Fed Beige Book likely to show continued modest-to-moderate U.S. economic growth — The Fed today will release its Beige Book survey of the regional U.S. economy ahead of the FOMC meeting in two weeks (June 14-15). The FOMC’s last Beige Book report, released on April 13, found mixed conditions across the U.S. and said that “economic growth was in the modest to moderate range and that contacts expected growth to remain in that range going forward.” The report found that, “Labor market conditions continued to strengthen and business spending generally expanded across most Districts.” The report said, “Manufacturing activity increased in most Districts.”
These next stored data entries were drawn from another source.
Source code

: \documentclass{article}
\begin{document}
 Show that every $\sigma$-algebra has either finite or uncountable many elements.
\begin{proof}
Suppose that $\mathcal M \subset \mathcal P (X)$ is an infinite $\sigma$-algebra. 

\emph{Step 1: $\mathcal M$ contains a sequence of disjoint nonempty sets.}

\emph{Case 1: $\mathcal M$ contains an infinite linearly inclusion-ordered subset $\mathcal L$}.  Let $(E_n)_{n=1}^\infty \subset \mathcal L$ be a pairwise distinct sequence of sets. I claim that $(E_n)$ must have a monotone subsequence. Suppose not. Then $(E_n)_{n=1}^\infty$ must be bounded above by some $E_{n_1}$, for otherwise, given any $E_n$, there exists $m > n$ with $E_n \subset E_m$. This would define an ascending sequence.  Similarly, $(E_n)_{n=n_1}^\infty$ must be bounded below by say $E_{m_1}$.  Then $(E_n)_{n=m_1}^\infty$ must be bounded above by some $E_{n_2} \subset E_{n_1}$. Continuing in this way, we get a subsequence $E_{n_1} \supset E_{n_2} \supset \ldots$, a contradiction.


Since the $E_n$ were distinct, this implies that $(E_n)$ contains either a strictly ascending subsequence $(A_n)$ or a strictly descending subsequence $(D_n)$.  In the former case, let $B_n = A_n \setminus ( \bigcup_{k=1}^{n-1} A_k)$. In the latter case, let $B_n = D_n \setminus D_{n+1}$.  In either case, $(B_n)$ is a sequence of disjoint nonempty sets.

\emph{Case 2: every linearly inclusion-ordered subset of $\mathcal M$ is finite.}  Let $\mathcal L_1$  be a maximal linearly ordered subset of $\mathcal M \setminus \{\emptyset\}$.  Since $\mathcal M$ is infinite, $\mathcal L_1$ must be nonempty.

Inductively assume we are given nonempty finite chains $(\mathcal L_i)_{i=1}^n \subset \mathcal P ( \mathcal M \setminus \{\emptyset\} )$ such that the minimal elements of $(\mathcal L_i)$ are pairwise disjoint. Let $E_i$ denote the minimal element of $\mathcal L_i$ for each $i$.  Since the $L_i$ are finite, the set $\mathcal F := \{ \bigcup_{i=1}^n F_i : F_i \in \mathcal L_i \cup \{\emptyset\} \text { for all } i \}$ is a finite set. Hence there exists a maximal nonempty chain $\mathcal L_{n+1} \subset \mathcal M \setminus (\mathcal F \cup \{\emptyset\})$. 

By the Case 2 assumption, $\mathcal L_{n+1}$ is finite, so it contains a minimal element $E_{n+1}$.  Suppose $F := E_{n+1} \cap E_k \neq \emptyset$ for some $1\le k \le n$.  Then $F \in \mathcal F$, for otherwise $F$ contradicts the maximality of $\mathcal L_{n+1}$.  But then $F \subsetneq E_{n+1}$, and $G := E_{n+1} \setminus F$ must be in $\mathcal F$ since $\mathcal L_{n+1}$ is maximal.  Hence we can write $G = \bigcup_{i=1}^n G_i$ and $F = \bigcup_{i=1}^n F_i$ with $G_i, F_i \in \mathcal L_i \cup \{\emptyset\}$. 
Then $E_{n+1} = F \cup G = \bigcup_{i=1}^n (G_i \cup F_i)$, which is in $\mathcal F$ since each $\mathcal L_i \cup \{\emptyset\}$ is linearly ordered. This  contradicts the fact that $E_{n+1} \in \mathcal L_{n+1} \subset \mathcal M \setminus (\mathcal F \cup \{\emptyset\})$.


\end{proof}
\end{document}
The federal funds futures market as of yesterday was discounting only a 24% chance of a rate hike at the upcoming June 14-15 meeting. Fed officials have stepped up their hawkish warnings of a rate hike, but the Fed may not raise rates at their June 14-15 meeting since that would be just a week before the June 23 Brexit vote. A rate hike at the following meeting on July 26-27 is more likely at 62%, according to the federal funds futures market.
Vehicle sales expected to be little changed — The market is expecting today’s May total vehicle sales report to ease slightly to 17.30 million from 17.32 million in April. Vehicle sales dropped sharply by -5.6% to 16.46 million units in March but then recovered most of that loss in April by rising back up to 17.32 million units. The latest vehicle sales level of 17.32 million units is just mildly below the 12-month trend average of 17.49 million units.
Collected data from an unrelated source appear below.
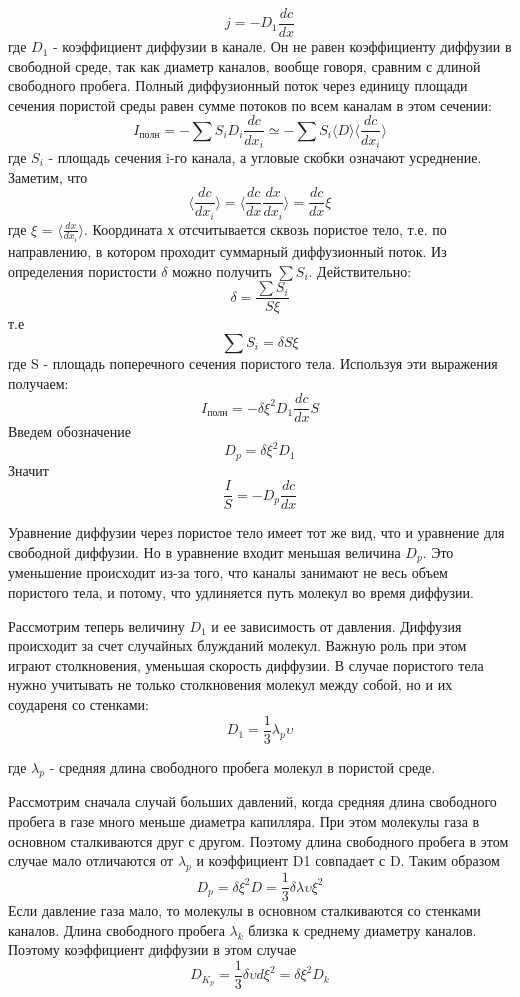 \documentclass[a4paper,12pt]{article}
\begin{document}
\begin{equation}
j=-D_1\frac{dc}{dx}
\end{equation}
где $D_{1}$ - коэффициент диффузии в канале.  Он не равен коэффициенту диффузии в свободной среде, так как диаметр каналов, вообще говоря, сравним с длиной свободного пробега. Полный диффузионный поток через единицу площади сечения пористой среды равен сумме потоков по всем каналам в этом сечении:
\[ I_{полн} = -\sum S_{i} D_{i}\frac{dc}{dx_{i}} \simeq -\sum S_{i} \langle D\rangle \langle \frac{dc}{dx_{i}}\rangle  \]
где $S_i$ - площадь сечения i-го канала, а угловые скобки означают усреднение. Заметим, что
\[\langle \frac{dc}{dx_{i}}\rangle  = \langle \frac{dc}{dx}\frac{dx}{dx_{i}}\rangle  = \frac{dc}{dx} \xi  \]
где $\xi $ = $\langle\frac{dx}{dx_{i}} \rangle $. Координата х отсчитывается сквозь пористое тело, т.е. по направлению, в котором проходит суммарный диффузионный поток. Из определения пористости $\delta $ можно получить $\sum S_i$. Действительно:
\[ \delta = \frac{\sum S_i}{S\xi } \]
т.е 
\[ \sum S_i = \delta S \xi \]
где S - площадь поперечного сечения пористого тела. Используя эти выражения получаем:
\[ I_{полн} = -\delta \xi ^{2} D_{1} \frac{dc}{dx} S\]
Введем обозначение
\[ D_{p} = \delta \xi ^{2} D_{1}\]
Значит
\[ \frac{I}{S} = - D_{p} \frac{dc}{dx}\]

Уравнение диффузии через пористое тело имеет тот же вид, что и уравнение для свободной диффузии. Но в уравнение входит меньшая величина $D_p$. Это уменьшение происходит из-за того, что каналы занимают не весь объем пористого тела, и потому, что удлиняется путь молекул во время диффузии.

Рассмотрим теперь величину $D_1$ и ее зависимость от давления. Диффузия происходит за счет случайных блужданий молекул. Важную роль при этом играют столкновения, уменьшая скорость диффузии. В случае пористого тела нужно учитывать не только столкновения молекул между собой, но и их соудареня со стенками:
\[ D_1 = \frac{1}{3} \lambda_{p} \upsilon \]

где $\lambda_{p}$ - средняя длина свободного пробега молекул в пористой среде.

Рассмотрим сначала случай больших давлений, когда средняя длина свободного пробега в газе  много меньше диаметра капилляра. При этом молекулы газа в основном сталкиваются друг с другом. Поэтому длина свободного пробега в этом случае мало отличаются от $\lambda_{p} $ и коэффициент  D1 совпадает с D. Таким образом 
\[ D_p = \delta  \xi^{2} D = \frac{1}{3} \delta \lambda \upsilon \xi^{2}\]
Если давление газа мало, то молекулы в основном сталкиваются со стенками каналов. Длина свободного пробега $\lambda_k$ близка к среднему диаметру каналов. Поэтому коэффициент диффузии в этом случае 
\[ D_{K_{p}} = \frac{1}{3} \delta \upsilon d \xi^{2} = \delta \xi^{2} D_k\]
\end{document}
U.S. vehicle sales remain generally strong and near levels seen in 2001-06 before the Great Recession emerged. The strength in vehicle sales illustrates consumers’ willingness to spend money and also illustrates the boost that the U.S. manufacturing sector is receiving from the strong vehicle sector.
The strength in vehicle sales may start to fade, however, since all the recent strength in vehicle sales has been tied to strong truck sales, which now look less attractive with the +62-cent rise in retail gasoline prices over the past three months to the current level of $2.32 per gallon from the Feb’s low of $1.70. Gasoline prices are still at historically low levels, but not as low as in February, making it more expensive to fill up a large truck gas tank. Truck sales over the past two years have soared by +12.0% y/y whereas auto sales have fallen by -6.8% y/y.
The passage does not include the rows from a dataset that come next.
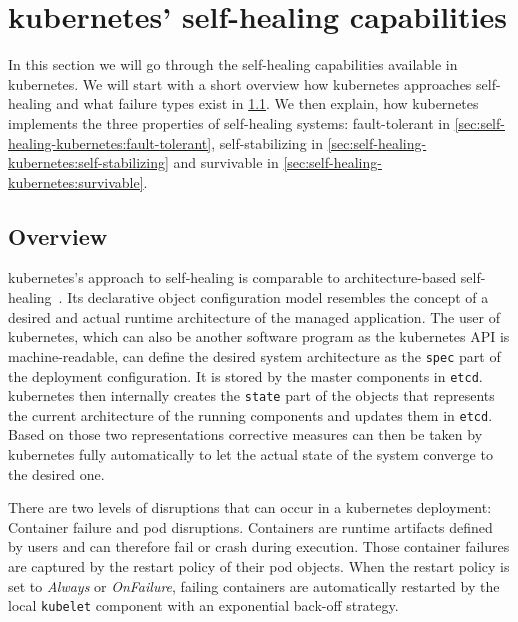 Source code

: 
\section{\Gls{kubernetes}' self-healing capabilities}\label{sec:self-healing-kubernetes}
  In this section we will go through the self-healing capabilities available in \gls{kubernetes}.
  We will start with a short overview how \gls{kubernetes} approaches self-healing and what failure types exist in \cref{sec:self-healing-kubernetes:overview}.
  We then explain, how \gls{kubernetes} implements the three properties of self-healing systems: fault-tolerant in \cref{sec:self-healing-kubernetes:fault-tolerant}, self-stabilizing in \cref{sec:self-healing-kubernetes:self-stabilizing} and survivable in \cref{sec:self-healing-kubernetes:survivable}.

\subsection{Overview}\label{sec:self-healing-kubernetes:overview}
  \gls{kubernetes}'s approach to self-healing is comparable to architecture-based self-healing~\cite{ToffettiMicroservices,DashofyArchitecture}.
  Its declarative object configuration model resembles the concept of a desired and actual runtime architecture of the managed application.
  The user of \gls{kubernetes}, which can also be another software program as the \gls{kubernetes} API is machine-readable, can define the desired system architecture as the \texttt{spec} part of the deployment configuration.
  It is stored by the master components in \texttt{etcd}.
  \Gls{kubernetes} then internally creates the \texttt{state} part of the objects that represents the current architecture of the running components and updates them in \texttt{etcd}.
  Based on those two representations corrective measures can then be taken by \gls{kubernetes} fully automatically to let the actual state of the system converge to the desired one.

  There are two levels of disruptions that can occur in a \gls{kubernetes} deployment: Container failure and pod disruptions.
  Containers are runtime artifacts defined by users and can therefore fail or crash during execution.
  Those container failures are captured by the restart policy of their pod objects.
  When the restart policy is set to \textit{Always} or \textit{OnFailure}, failing containers are automatically restarted by the local \texttt{kubelet} component with an exponential back-off strategy.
MBA mortgage applications remain generally strong — U.S. purchase mortgage activity remains in good shape, which is a positive leading indicator for continued strength in home sales. The MBA purchase sub-index last week rose by +4.8% and is only modestly below the recent 6-year high. The strength in mortgage activity indicates that a large number of people are still out trying to get approved for a mortgage for a home purchase. U.S. existing home sales have risen by +7.4% in the past two reporting months (March-April) to 5.45 million units, which is just slightly below the 9-year high of 5.48 million units posted last summer.
Meanwhile, refinancing activity remains relatively strong since mortgage rates are still low. The 30-year mortgage rate last week rose by +6 bp to 3.64%, but that was still only +7 bp above the 3-year low of 3.57% posted in mid-May.
Weekly EIA report expected to show a -2.5 million bbl decline in oil inventories as seasonal decline picks up speed — The market consensus for Thursday’s weekly EIA report, postponed by a day due to Monday’s holiday, is for a -2.5 million bbl decline in U.S. crude oil inventories, a -750,000 bbl decline in Cushing crude oil inventories, a -350,000 bbl decline in gasoline inventories, a -920,000 decline in distillate inventories, and a +0.5 point gain to 90.2% in the U.S. refinery utilization rate. U.S. crude oil inventories typically fall at this time of year as refiner demand picks up since refineries are operating at full tilt to produce summer gasoline.